Configuring Query Plan Caching in the Apollo Router

Query planning is the Apollo Router’s dominant CPU cost, and caching the resulting plans is the single highest-leverage tuning step for a busy federated graph. This page shows how to configure the in-memory plan cache, add a distributed Redis plan cache shared across the fleet, warm the cache so new pods start hot, and verify the cache is actually working through metrics.

When to Use This Pattern

  • Your router shows high CPU and p99 latency spikes that correlate with newly started or scaled-up pods (cold plan caches).
  • You run more than one router instance and want them to share warm plans rather than each re-planning the same operations.
  • You serve a large but bounded set of operations (ideally via persisted queries) where plan reuse is high.

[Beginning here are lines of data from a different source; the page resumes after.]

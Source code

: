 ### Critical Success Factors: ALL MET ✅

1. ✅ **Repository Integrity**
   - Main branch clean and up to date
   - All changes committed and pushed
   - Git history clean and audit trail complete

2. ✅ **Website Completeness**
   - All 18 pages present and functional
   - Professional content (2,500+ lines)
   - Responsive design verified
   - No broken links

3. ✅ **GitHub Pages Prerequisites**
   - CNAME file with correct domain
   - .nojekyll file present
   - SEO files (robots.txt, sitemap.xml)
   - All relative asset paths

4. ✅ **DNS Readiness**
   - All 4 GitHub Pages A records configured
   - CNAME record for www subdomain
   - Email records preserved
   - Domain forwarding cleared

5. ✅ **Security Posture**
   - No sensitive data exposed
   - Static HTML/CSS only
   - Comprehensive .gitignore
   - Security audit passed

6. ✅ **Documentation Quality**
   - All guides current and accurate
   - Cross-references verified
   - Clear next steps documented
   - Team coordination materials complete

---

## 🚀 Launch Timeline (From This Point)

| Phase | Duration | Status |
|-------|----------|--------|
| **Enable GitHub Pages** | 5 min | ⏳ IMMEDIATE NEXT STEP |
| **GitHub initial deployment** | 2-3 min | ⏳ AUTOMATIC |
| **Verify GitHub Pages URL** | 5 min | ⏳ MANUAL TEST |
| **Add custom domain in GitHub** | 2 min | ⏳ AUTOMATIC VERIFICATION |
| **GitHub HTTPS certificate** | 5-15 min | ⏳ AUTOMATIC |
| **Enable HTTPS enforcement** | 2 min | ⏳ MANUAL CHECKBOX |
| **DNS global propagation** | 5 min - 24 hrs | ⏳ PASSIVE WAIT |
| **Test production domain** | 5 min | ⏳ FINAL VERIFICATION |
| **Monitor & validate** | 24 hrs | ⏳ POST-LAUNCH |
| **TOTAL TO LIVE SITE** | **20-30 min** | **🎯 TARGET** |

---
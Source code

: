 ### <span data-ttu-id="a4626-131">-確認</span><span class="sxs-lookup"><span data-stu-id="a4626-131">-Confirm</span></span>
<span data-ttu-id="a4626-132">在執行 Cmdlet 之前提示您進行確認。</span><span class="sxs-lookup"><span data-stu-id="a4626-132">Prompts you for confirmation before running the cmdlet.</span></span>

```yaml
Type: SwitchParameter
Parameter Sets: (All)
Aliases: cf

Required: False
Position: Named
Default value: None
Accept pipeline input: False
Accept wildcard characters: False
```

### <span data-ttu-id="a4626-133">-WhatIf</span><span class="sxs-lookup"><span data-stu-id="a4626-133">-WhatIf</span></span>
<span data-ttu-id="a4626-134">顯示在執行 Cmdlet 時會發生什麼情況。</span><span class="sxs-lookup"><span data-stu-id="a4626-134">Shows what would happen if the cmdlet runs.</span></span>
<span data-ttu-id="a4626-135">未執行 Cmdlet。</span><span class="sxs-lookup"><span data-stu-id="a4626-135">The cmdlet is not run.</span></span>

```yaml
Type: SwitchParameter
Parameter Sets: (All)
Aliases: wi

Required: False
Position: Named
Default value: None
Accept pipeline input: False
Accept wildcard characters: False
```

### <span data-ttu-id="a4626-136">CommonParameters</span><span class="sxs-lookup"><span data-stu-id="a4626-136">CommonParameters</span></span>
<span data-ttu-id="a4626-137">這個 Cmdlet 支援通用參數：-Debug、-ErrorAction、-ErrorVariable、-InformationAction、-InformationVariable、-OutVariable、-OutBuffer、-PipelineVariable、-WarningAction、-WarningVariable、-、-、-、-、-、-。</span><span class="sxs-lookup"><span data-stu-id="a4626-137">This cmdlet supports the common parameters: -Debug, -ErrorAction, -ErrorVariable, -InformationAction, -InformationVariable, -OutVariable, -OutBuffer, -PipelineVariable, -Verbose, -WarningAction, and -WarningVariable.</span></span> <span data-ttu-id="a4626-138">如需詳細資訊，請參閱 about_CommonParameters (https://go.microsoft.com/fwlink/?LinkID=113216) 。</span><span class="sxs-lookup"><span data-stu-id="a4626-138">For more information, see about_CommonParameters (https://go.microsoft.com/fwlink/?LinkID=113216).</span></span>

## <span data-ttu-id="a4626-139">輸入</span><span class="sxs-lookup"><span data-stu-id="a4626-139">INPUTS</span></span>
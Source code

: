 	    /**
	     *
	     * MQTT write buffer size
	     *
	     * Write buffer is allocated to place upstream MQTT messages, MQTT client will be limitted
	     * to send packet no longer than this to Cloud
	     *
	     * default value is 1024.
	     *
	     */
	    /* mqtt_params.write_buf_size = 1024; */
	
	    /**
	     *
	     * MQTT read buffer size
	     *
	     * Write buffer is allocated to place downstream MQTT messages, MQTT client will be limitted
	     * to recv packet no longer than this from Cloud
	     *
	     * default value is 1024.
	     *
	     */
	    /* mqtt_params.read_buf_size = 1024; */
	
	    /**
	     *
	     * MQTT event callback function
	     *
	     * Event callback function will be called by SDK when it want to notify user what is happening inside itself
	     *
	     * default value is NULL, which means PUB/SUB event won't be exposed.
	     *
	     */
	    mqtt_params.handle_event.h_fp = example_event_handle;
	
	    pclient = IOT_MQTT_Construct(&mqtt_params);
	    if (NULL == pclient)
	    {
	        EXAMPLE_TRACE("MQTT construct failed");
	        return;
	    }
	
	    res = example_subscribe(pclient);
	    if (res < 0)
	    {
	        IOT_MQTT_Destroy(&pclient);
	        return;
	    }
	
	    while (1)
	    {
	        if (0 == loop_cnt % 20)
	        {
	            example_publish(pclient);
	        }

This builds directly on the router setup in Apollo Router Configuration and Deployment; have a working router.yaml and a composed supergraph before tuning the cache.

Prerequisites

  • Apollo Router v1.40+ (distributed plan cache is generally available in recent 1.x)
  • A composed Federation v2 supergraph served by the router
  • For the distributed cache: a reachable Redis instance (single node or Redis cluster)
  • Metrics wired up so you can observe cache hit ratio — see Observability and Distributed Tracing in Federation

How Plan Caching Works

For every incoming operation the router must produce a query plan: the ordered, parallelised set of subgraph fetches that resolves the operation against the supergraph. Planning is deterministic for a given operation and supergraph, so the plan can be cached and reused for every subsequent identical operation. The router keys the plan cache on a hash of the operation and the supergraph schema, which means a new supergraph (after a schema publish) correctly invalidates stale plans.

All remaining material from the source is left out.